Matt Jones is the online sports director for the Arkansas Democrat-Gazette. A double graduate of the University of Arkansas, he is a member of the Football Writers Association of America and National Collegiate Baseball Writers Association, and voter for the Heisman Trophy.
SEC, Razorbacks monitoring path of Hurricane Delta
This image provided by the National Hurricane Center shows the projected path of Hurricane Delta, which is projected to make landfall along the U.S. Gulf Coast sometime Friday or Saturday.
FAYETTEVILLE — The Southeastern Conference says it is monitoring the movement of Hurricane Delta, which is expected to make landfall along the U.S. Gulf Coast sometime this weekend and could impact games scheduled in the region.
An advisory from the National Hurricane Center on Tuesday states the category 4 hurricane is expected to make landfall in Louisiana late Friday or early Saturday. After it makes landfall, the storm is projected to move northeast across Mississippi and Alabama.
That path could affect multiple SEC games scheduled Saturday, including Missouri at LSU and Alabama at Ole Miss. Forecasters cannot rule out the storm making landfall farther east, which would have the potential to affect Arkansas’ game at Auburn.
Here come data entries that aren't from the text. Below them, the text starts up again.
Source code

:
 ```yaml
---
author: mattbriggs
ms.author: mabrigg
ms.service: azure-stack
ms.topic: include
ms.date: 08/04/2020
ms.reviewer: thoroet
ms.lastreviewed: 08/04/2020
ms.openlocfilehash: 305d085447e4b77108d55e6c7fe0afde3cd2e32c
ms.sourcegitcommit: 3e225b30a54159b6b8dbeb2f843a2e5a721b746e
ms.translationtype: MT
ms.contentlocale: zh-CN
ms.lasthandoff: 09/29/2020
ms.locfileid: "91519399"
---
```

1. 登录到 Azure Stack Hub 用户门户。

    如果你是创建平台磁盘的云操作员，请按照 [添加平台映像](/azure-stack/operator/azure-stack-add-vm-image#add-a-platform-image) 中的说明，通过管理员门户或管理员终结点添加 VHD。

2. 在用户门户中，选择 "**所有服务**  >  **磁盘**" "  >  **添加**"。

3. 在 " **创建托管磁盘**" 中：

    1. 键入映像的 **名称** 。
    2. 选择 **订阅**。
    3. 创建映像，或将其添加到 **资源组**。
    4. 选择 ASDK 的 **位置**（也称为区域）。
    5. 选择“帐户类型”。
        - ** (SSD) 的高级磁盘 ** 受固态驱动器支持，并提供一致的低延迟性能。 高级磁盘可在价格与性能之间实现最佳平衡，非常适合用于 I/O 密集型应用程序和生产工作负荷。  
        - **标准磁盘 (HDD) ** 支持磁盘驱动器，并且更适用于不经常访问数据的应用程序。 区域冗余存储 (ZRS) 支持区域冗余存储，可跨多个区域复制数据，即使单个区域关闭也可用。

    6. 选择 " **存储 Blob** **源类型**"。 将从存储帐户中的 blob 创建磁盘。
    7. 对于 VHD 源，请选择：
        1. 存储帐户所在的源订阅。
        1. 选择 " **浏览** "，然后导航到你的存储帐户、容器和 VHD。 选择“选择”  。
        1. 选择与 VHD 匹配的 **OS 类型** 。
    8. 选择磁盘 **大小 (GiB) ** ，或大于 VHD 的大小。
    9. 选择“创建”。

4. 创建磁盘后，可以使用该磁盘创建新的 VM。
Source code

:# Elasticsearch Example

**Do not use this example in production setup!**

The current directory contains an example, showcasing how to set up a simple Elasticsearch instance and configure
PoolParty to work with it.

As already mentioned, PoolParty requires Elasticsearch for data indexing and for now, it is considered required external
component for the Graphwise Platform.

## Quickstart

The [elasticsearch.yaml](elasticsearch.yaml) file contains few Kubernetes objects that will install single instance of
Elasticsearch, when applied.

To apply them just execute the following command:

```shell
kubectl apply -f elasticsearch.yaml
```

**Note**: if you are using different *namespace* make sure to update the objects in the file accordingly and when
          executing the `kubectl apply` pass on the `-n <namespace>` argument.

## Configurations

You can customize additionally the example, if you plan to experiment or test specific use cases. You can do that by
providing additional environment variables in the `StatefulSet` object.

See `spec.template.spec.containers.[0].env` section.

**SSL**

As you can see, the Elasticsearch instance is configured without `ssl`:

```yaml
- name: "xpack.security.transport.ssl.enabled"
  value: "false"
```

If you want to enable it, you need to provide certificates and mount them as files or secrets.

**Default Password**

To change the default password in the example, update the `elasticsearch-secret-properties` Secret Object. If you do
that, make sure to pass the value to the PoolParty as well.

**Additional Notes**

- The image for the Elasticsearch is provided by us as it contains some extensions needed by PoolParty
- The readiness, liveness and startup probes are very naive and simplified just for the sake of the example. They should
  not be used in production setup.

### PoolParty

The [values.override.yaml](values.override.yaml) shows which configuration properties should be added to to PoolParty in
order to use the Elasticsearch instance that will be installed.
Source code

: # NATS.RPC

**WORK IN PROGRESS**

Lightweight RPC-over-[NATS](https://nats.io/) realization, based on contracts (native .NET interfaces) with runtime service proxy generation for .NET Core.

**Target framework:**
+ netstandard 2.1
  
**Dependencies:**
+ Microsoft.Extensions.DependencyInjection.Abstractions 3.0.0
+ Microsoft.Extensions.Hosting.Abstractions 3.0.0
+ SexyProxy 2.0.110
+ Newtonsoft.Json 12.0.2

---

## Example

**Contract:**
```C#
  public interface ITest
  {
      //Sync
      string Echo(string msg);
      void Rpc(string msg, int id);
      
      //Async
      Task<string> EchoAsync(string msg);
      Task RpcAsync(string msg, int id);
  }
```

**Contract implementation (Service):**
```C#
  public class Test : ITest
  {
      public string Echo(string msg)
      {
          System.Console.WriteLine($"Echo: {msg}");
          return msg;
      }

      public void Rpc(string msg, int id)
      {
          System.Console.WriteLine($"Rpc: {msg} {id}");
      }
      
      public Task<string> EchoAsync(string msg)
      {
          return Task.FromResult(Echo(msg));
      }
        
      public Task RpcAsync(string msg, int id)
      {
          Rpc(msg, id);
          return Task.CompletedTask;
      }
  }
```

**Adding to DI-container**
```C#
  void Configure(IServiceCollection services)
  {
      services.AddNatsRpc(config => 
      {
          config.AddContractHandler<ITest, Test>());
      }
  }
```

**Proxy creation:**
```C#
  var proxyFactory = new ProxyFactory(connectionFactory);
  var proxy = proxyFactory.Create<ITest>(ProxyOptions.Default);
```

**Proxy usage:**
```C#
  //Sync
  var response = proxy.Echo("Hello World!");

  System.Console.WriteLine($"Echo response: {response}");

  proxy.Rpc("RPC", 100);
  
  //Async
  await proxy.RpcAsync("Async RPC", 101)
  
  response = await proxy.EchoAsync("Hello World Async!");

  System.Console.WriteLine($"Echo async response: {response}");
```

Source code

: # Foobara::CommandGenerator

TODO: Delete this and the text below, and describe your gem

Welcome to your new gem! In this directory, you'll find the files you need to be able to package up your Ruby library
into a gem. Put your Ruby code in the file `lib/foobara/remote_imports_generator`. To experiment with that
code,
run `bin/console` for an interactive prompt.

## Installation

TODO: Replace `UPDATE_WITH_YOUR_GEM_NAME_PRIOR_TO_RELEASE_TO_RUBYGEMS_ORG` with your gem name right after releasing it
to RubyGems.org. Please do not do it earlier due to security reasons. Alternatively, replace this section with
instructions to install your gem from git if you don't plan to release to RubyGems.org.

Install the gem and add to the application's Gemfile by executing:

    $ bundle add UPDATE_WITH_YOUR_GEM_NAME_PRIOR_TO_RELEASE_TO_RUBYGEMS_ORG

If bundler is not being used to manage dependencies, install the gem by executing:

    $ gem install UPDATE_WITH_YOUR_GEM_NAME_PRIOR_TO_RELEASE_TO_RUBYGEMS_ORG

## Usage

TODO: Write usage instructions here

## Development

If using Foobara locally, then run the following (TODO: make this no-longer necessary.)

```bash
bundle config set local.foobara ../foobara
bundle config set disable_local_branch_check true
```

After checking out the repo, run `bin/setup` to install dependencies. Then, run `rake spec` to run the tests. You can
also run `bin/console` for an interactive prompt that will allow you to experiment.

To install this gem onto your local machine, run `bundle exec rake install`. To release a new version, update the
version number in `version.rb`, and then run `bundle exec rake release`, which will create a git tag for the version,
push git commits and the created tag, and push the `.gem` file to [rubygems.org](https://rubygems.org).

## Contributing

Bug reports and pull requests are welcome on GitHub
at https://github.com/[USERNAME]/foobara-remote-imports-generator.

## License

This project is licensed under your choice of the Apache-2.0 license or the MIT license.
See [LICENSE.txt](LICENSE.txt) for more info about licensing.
The Razorbacks' soccer team is also scheduled to play a game at Alabama on Sunday afternoon.
“We remain in contact with Auburn and the SEC as we monitor weather forecasts to assess any potential impact on the weekend,” Arkansas athletics director Hunter Yurachek said in a statement Tuesday when asked only about the football matchup. “At this time, there have been no alterations to the plan to play the game as scheduled.”
Gary Goggins, a meteorologist for the National Weather Service in Birmingham, Ala., said the main threat for the Razorbacks’ football game right now is rainfall and severe weather, but cautioned forecasters would have more confidence Wednesday about where the hurricane will make landfall. NWS Birmingham is the forecasting office for Auburn.
“The track is forecast by the National Hurricane Center to approach the Louisiana coast…but the cone actually stretches as far west as the Louisiana-Texas state line, and also includes the Alabama beaches (to the east),” Goggins said.
Rainfall amounts are expected to be higher in west Alabama, Goggins said, than in the eastern part of the state where Auburn is located near the Georgia state line.
“Of course if that (hurricane) track falls more on the eastern side of that cone, the rainfall forecast will increase significantly as it comes in,” Goggins said. “The main thing we’re looking at right now is rainfall and the possibility of severe weather, as tropical systems sometimes produce those spin-up tornadoes.”
In press conferences previewing this week’s game, Arkansas football coach Sam Pittman and Auburn coach Gus Malzahn said they plan to prepare for wet conditions. Pittman said the Razorbacks will practice with wet footballs in practice this week.
“We are aware that there's a great possibility it'll rain,” Pittman said. “So, we're starting (Monday) in practice throwing and catching and handling and snapping wet balls, and we will do that throughout the week."
The SEC is no stranger to hurricanes threatening games. At LSU, Hurricanes Katrina and Rita in 2005, and Matthew in 2016 caused the Tigers to cancel, postpone or move football games to other venues.
LSU is not alone in having to adjust its schedule because of hurricanes. It is an ever-present threat early each season to programs located in coastal states, as are nine of the SEC's 14 teams.
In 2015, flooding associated with Hurricane Joaquin forced a South Carolina home game against LSU to be moved to the Tigers’ home stadium. Two years later Florida canceled its home opener against Northern Colorado because of the approaching Hurricane Irma.
Even Arkansas has had a game rescheduled due to a hurricane. The Razorbacks’ 2008 game at Texas was postponed two weeks because of Hurricane Ike.